**THE PROBLEM**
Output the entries exactly.

---------- MATERIAL FOR THIS EXERCISE ----------

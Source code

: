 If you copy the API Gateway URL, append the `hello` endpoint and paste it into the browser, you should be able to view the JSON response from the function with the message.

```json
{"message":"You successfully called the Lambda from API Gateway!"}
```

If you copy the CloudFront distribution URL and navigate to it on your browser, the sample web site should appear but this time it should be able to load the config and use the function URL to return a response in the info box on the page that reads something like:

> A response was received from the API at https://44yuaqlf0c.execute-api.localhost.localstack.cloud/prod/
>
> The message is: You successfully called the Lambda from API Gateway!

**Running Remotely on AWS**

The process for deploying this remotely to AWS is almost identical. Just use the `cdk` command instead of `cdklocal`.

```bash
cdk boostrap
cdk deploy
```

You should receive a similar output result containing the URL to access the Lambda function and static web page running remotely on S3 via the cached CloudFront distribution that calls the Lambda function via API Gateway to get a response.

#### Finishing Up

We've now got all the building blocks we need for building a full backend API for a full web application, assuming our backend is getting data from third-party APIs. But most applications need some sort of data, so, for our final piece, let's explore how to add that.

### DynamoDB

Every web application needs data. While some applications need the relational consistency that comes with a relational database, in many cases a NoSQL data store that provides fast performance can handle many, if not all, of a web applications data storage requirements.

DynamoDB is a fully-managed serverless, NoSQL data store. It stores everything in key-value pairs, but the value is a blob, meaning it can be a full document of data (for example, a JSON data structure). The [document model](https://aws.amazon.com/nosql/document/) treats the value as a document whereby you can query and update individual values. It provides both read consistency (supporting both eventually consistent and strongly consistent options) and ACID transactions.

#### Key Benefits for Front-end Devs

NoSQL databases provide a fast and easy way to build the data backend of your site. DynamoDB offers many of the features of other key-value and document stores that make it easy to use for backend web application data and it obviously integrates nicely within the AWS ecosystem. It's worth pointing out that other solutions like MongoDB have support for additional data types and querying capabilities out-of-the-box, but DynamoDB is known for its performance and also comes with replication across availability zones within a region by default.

----------

**ANSWER SECTION**
Source code

: If you copy the API Gateway URL, append the `hello` endpoint and paste it into the browser, you should be able to view the JSON response from the function with the message.

```json
{"message":"You successfully called the Lambda from API Gateway!"}
```

If you copy the CloudFront distribution URL and navigate to it on your browser, the sample web site should appear but this time it should be able to load the config and use the function URL to return a response in the info box on the page that reads something like:

> A response was received from the API at https://44yuaqlf0c.execute-api.localhost.localstack.cloud/prod/
>
> The message is: You successfully called the Lambda from API Gateway!

**Running Remotely on AWS**

The process for deploying this remotely to AWS is almost identical. Just use the `cdk` command instead of `cdklocal`.

```bash
cdk boostrap
cdk deploy
```

You should receive a similar output result containing the URL to access the Lambda function and static web page running remotely on S3 via the cached CloudFront distribution that calls the Lambda function via API Gateway to get a response.

#### Finishing Up

We've now got all the building blocks we need for building a full backend API for a full web application, assuming our backend is getting data from third-party APIs. But most applications need some sort of data, so, for our final piece, let's explore how to add that.

### DynamoDB

Every web application needs data. While some applications need the relational consistency that comes with a relational database, in many cases a NoSQL data store that provides fast performance can handle many, if not all, of a web applications data storage requirements.

DynamoDB is a fully-managed serverless, NoSQL data store. It stores everything in key-value pairs, but the value is a blob, meaning it can be a full document of data (for example, a JSON data structure). The [document model](https://aws.amazon.com/nosql/document/) treats the value as a document whereby you can query and update individual values. It provides both read consistency (supporting both eventually consistent and strongly consistent options) and ACID transactions.

#### Key Benefits for Front-end Devs

NoSQL databases provide a fast and easy way to build the data backend of your site. DynamoDB offers many of the features of other key-value and document stores that make it easy to use for backend web application data and it obviously integrates nicely within the AWS ecosystem. It's worth pointing out that other solutions like MongoDB have support for additional data types and querying capabilities out-of-the-box, but DynamoDB is known for its performance and also comes with replication across availability zones within a region by default.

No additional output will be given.